-- Problem statement --
Among the lines of the records, count those containing the word "Join", then give the number alone.

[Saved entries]
§

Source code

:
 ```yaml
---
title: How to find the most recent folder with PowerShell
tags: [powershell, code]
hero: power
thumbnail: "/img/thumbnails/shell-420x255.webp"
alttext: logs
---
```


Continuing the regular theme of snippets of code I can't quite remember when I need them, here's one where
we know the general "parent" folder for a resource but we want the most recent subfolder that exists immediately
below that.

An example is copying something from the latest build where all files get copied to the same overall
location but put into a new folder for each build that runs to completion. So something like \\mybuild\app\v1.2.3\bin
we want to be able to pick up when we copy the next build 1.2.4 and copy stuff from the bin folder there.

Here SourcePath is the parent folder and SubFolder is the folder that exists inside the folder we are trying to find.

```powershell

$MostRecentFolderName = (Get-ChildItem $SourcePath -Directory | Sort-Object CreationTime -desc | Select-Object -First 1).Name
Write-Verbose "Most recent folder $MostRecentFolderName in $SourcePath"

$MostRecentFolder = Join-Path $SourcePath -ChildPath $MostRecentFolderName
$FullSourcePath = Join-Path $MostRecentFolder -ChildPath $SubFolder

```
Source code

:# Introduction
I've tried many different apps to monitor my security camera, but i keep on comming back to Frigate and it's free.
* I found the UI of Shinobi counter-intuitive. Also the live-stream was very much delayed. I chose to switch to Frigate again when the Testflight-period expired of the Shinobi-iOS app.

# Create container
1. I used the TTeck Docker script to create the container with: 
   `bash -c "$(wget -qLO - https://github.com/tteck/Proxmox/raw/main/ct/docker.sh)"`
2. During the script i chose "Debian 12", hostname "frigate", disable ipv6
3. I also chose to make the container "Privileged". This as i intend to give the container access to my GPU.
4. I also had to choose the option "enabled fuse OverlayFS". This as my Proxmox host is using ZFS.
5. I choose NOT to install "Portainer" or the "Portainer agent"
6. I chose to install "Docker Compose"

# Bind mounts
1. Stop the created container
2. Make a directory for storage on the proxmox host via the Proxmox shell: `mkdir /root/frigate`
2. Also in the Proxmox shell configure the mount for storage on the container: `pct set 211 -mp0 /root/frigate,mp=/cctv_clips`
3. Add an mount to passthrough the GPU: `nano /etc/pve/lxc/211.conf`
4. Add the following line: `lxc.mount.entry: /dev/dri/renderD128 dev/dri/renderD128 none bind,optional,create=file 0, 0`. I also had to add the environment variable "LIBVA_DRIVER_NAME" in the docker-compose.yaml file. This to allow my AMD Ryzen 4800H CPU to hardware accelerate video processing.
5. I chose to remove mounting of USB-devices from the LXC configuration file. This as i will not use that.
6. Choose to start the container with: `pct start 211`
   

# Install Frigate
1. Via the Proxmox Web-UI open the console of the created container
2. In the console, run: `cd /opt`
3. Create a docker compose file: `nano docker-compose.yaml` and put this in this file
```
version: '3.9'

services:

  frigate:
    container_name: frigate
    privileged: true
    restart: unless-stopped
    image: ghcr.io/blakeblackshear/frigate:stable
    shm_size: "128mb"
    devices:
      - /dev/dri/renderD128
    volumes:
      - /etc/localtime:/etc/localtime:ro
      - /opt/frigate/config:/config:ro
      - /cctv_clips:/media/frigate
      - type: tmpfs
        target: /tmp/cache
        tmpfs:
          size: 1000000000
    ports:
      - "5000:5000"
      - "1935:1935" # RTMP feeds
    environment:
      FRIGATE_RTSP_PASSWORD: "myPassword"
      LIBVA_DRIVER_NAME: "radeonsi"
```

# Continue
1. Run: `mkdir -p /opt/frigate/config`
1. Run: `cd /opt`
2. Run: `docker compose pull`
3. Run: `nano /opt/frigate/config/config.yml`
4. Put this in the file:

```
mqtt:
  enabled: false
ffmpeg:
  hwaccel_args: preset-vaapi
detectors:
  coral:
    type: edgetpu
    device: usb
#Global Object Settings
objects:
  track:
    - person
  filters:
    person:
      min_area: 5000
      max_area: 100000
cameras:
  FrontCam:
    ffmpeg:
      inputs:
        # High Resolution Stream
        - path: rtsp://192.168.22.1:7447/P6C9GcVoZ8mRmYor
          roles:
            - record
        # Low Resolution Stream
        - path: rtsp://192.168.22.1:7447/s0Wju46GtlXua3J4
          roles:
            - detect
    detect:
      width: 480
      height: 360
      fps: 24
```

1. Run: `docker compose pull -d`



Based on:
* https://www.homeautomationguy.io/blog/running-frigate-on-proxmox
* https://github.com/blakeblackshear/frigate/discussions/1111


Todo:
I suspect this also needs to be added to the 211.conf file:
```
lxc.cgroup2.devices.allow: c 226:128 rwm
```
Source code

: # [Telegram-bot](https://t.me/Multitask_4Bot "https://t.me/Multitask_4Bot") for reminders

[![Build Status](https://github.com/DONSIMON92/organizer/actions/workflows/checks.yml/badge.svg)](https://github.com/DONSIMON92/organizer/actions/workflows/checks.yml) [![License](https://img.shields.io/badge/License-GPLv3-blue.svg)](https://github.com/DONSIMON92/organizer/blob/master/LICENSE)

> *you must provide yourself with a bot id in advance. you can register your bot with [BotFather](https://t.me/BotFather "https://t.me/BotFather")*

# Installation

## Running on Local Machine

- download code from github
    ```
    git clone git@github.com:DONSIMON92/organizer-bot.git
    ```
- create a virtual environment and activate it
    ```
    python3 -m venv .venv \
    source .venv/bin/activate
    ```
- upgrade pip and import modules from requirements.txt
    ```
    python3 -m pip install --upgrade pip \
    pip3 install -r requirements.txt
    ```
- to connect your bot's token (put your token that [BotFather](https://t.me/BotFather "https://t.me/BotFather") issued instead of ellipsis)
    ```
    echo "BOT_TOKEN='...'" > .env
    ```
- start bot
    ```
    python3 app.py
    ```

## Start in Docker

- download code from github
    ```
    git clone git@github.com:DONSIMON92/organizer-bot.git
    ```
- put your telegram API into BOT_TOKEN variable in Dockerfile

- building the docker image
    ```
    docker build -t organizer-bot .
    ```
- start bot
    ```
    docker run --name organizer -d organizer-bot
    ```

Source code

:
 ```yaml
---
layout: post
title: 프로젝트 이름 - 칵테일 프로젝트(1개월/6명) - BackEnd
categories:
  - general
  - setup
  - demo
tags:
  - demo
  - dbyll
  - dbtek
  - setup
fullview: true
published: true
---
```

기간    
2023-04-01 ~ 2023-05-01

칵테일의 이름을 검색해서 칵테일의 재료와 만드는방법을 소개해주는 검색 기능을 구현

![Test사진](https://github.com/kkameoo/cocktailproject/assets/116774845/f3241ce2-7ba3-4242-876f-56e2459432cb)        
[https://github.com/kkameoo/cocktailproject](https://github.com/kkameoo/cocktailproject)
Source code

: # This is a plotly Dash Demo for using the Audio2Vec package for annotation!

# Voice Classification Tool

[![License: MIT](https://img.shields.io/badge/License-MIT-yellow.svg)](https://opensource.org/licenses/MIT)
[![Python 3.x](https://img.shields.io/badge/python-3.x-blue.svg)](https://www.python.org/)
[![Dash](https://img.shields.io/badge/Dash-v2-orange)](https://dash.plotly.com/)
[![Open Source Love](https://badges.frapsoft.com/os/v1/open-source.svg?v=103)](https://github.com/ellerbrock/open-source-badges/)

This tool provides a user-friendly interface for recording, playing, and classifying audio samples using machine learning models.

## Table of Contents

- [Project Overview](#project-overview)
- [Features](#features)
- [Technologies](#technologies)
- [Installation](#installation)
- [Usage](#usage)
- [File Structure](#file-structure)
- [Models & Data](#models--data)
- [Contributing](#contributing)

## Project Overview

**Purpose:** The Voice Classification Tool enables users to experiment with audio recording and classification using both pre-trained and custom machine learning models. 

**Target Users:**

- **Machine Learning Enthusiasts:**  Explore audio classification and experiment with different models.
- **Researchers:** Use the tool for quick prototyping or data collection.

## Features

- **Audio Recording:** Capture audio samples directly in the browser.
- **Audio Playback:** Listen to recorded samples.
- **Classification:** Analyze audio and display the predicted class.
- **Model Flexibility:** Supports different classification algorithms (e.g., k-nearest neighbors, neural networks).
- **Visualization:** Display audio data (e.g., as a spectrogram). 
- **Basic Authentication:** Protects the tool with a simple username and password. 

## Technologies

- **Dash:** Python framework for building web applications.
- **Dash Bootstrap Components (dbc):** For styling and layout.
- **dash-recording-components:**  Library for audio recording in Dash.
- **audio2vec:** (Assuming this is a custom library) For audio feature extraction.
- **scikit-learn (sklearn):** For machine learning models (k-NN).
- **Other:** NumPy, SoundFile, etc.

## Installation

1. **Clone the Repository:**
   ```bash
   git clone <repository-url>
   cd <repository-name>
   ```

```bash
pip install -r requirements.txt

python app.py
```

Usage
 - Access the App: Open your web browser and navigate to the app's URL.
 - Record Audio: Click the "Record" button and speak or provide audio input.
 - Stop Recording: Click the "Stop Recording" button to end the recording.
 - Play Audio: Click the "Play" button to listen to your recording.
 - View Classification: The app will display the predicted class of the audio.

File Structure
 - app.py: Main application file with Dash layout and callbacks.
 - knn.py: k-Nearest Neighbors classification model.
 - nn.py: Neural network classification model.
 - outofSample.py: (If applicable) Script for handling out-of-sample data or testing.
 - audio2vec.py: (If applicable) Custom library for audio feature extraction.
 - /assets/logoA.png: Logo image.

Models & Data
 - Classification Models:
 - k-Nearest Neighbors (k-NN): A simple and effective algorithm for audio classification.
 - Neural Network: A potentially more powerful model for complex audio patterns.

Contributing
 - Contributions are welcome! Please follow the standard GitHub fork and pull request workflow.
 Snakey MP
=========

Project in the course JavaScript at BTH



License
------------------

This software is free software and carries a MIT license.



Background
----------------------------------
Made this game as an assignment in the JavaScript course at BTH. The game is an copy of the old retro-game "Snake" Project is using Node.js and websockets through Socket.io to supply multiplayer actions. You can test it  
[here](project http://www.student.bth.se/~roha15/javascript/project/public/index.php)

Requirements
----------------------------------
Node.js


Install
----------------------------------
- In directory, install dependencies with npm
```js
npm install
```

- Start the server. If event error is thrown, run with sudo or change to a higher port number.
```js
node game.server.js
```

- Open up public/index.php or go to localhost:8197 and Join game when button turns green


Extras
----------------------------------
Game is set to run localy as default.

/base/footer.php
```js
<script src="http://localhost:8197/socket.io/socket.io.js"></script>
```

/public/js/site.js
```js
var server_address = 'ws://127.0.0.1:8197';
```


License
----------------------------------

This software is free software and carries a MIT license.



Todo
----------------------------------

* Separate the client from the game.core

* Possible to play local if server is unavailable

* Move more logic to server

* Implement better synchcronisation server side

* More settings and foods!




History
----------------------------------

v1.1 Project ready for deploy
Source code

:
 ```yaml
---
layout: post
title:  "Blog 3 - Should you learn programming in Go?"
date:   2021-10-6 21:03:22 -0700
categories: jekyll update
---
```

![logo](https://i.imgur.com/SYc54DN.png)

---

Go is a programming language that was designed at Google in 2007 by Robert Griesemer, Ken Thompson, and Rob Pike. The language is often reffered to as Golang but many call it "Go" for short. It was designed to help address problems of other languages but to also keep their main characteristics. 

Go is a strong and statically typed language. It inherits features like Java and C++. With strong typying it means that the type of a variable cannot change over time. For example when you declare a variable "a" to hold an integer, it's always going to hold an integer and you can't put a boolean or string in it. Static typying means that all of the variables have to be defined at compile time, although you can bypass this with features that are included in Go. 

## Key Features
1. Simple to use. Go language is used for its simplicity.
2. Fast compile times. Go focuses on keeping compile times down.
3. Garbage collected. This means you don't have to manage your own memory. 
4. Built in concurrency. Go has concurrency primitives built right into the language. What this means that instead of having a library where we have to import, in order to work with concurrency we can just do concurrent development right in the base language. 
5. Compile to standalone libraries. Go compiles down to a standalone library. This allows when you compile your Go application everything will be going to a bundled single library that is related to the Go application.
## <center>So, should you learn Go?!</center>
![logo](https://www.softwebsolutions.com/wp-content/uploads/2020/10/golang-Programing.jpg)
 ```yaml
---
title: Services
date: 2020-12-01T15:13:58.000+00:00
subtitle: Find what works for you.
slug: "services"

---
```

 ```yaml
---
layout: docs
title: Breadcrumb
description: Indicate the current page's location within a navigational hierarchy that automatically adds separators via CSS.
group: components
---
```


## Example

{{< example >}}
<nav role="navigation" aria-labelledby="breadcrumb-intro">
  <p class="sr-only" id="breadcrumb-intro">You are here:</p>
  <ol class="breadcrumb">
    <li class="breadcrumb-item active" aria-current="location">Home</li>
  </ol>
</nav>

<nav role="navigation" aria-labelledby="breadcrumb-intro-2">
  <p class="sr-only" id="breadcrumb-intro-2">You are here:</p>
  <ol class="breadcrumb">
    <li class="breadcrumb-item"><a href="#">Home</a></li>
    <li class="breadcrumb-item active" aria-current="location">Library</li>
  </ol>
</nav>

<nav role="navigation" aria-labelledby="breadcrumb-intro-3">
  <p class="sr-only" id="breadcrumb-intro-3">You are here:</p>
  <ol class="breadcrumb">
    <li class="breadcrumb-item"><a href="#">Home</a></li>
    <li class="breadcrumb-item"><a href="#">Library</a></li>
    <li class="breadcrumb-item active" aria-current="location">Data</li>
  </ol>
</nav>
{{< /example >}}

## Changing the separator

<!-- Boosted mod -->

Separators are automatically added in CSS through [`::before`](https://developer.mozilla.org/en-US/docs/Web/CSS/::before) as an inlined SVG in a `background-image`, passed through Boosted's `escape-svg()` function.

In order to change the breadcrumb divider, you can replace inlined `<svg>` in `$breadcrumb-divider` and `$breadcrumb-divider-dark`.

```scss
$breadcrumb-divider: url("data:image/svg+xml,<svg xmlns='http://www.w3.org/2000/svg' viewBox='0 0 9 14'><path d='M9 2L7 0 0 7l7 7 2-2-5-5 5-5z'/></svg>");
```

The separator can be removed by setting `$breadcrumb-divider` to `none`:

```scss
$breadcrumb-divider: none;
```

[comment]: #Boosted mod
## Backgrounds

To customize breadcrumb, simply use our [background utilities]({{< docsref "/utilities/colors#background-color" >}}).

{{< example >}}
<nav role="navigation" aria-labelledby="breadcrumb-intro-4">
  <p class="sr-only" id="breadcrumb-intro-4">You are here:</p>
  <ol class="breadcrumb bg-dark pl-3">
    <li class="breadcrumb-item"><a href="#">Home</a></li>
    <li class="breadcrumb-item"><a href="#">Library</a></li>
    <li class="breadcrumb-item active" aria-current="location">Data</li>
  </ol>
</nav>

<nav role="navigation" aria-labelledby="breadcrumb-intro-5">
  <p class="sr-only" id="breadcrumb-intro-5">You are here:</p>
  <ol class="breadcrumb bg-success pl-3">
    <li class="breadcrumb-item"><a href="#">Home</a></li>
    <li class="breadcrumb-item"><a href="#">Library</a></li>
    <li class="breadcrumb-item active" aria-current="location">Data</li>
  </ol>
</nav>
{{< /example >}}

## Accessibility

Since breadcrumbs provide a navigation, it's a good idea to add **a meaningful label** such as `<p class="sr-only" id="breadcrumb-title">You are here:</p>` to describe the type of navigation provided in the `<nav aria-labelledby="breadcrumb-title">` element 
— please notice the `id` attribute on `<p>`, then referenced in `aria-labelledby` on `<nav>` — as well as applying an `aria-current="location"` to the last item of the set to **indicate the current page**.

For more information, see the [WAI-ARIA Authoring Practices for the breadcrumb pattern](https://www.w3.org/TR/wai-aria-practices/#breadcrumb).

§

-- Solution to this task --
3